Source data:
****************

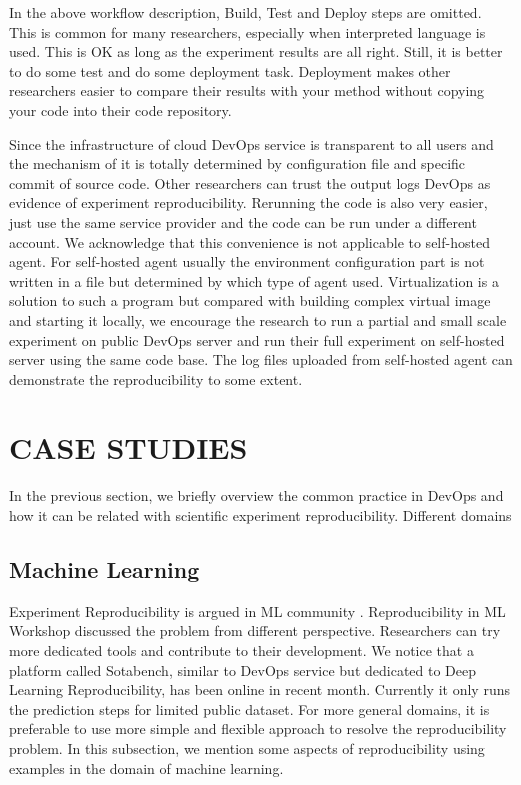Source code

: \documentclass{IEEEcsmag}
\begin{document}
In the above workflow description, Build, Test and Deploy steps are omitted. This is common for many researchers, especially when interpreted language is used. This is OK as long as the experiment results are all right. Still, it is better to do some test and do some deployment task. Deployment makes other researchers easier to compare their results with your method without copying your code into their code repository.

Since the infrastructure of cloud DevOps service is transparent to all users and the mechanism of it is totally determined by configuration file and specific commit of source code. Other researchers can trust the output logs DevOps as evidence of experiment reproducibility. Rerunning the code is also very easier, just use the same service provider and the code can be run under a different account. We acknowledge that this convenience is not applicable to self-hosted agent. For self-hosted agent usually the environment configuration part is not written in a file but determined by which type of agent used. Virtualization is a solution to such a program but compared with building complex virtual image and starting it locally, we encourage the research to run a partial and small scale experiment on public DevOps server and run their full experiment on self-hosted server using the same code base. The log files uploaded from self-hosted agent can demonstrate the reproducibility to some extent.

\section{CASE STUDIES}
In the previous section, we briefly overview the common practice in DevOps and how it can be related with scientific experiment reproducibility. Different domains 

\subsection{Machine Learning}
Experiment Reproducibility is argued in ML community \cite{kegl2018ramp}. Reproducibility in ML Workshop discussed the problem from different perspective. Researchers can try more dedicated tools and contribute to their development. We notice that a platform called \textsf{Sotabench}, similar to DevOps service but dedicated to Deep Learning Reproducibility, has been online in recent month. Currently it only runs the prediction steps for limited public dataset. For more general domains, it is preferable to use more simple and flexible approach to resolve the reproducibility problem. In this subsection, we mention some aspects of reproducibility using examples in the domain of machine learning. 
\end{document}
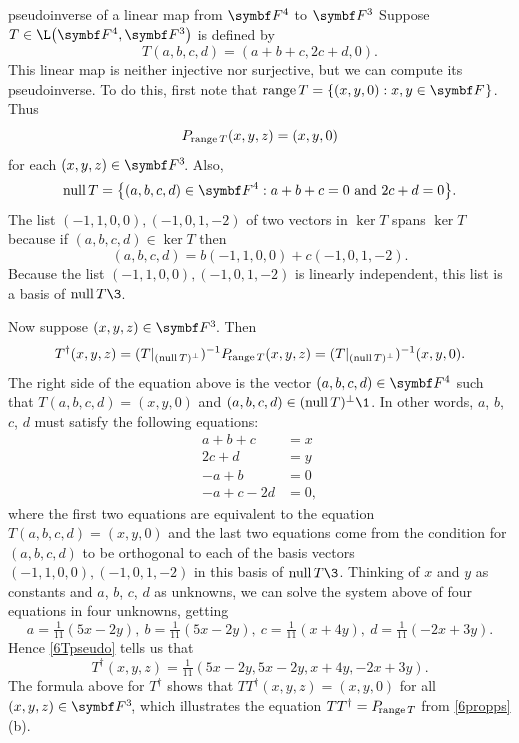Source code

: \begin{example}{pseudoinverse of a linear map from\/ $\F4$ to\/ $\F3$}
Suppose $T \in \L\paren[\big]{ \F4, \F3 }$ is defined by
\[
T(a, b, c, d) = (a + b + c, 2c + d, 0).
\]
This linear map is neither injective nor surjective, but we can compute its pseudo\-inverse. To do this, first note that
$\ran T = \br{(x,y,0) : x, y \in \F{}}$. Thus
\[
P_{\ran T}(x,y,z) = (x, y, 0)
\]
for each $(x, y, z) \in \FF3$.
Also,
\[
\ker T = \br[\big]{ (a, b, c, d) \in \F4 : a+b+c= 0 \text{ and } 2c + d = 0}.
\]
The list $(-1, 1, 0, 0), (-1, 0, 1, -2)$ of two vectors in $\ker T$ spans $\ker T$ because if $(a, b, c, d) \in \ker T$ then
\[
(a, b, c, d) = b(-1, 1, 0, 0) + c(-1,0,1,-2).
\]
Because the list $(-1, 1, 0, 0), (-1, 0, 1, -2)$ is linearly independent, this list is a basis of $\ker T\3$.

Now suppose $(x, y, z) \in \FF3$. Then
\begin{equation} \label{6Tpseudo}
T^\dagger(x, y, z) = (T|_{(\ker T)^\perp})^{-1} P_{\!\ran T} (x, y, z) = (T|_{(\ker T)^\perp})^{-1} (x, y, 0).
\end{equation}%
The right side of the equation above is the vector $(a, b, c, d) \in \F4$ such that $T(a, b, c, d) = (x, y, 0)$ and
$(a, b, c, d) \in (\ker T)^\perp\1$. In other words, $a$, $b$, $c$, $d$ must satisfy the following equations:
\begin{align*}
a + b + c &=x \\
2c + d &= y \\
-a + b &= 0 \\
-a + c - 2d &= 0,
\end{align*}
where the first two equations are equivalent to the equation $T(a, b, c, d) = (x, y, 0)$ and the last two equations come from the condition for $(a, b, c, d)$ to be orthogonal to each of the basis vectors $(-1, 1, 0, 0), (-1, 0, 1, -2)$ in this basis of $\ker T\3$. Thinking of $x$ and $y$ as constants and $a$, $b$, $c$, $d$ as unknowns, we can solve the system above of four equations in four unknowns, getting
\[
a = \tfrac{1}{11} (5x-2y),\ b = \tfrac{1}{11} (5x-2y),\ c = \tfrac{1}{11} (x+4y),\ d = \tfrac{1}{11} (-2x + 3y).
\]
Hence \ref{6Tpseudo} tells us that
\[
T^\dagger(x,y,z) = \tfrac{1}{11} (5x-2y, 5x-2y, x+4y, -2x +3y).
\]
The formula above for $T^\dagger$ shows that $TT^\dagger(x, y, z) = (x, y, 0)$ for all $(x, y, z) \in \FF3$, which illustrates the equation $TT^\dagger = P_{\!\ran T}$ from \ref{6propps}(b).
\end{example}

****************

[WHAT TO DO]:
All lines in the records above that contain "dagger" are to be reported.

[TASK ANSWER]:
T^\dagger(x, y, z) = (T|_{(\ker T)^\perp})^{-1} P_{\!\ran T} (x, y, z) = (T|_{(\ker T)^\perp})^{-1} (x, y, 0).
T^\dagger(x,y,z) = \tfrac{1}{11} (5x-2y, 5x-2y, x+4y, -2x +3y).
The formula above for $T^\dagger$ shows that $TT^\dagger(x, y, z) = (x, y, 0)$ for all $(x, y, z) \in \FF3$, which illustrates the equation $TT^\dagger = P_{\!\ran T}$ from \ref{6propps}(b).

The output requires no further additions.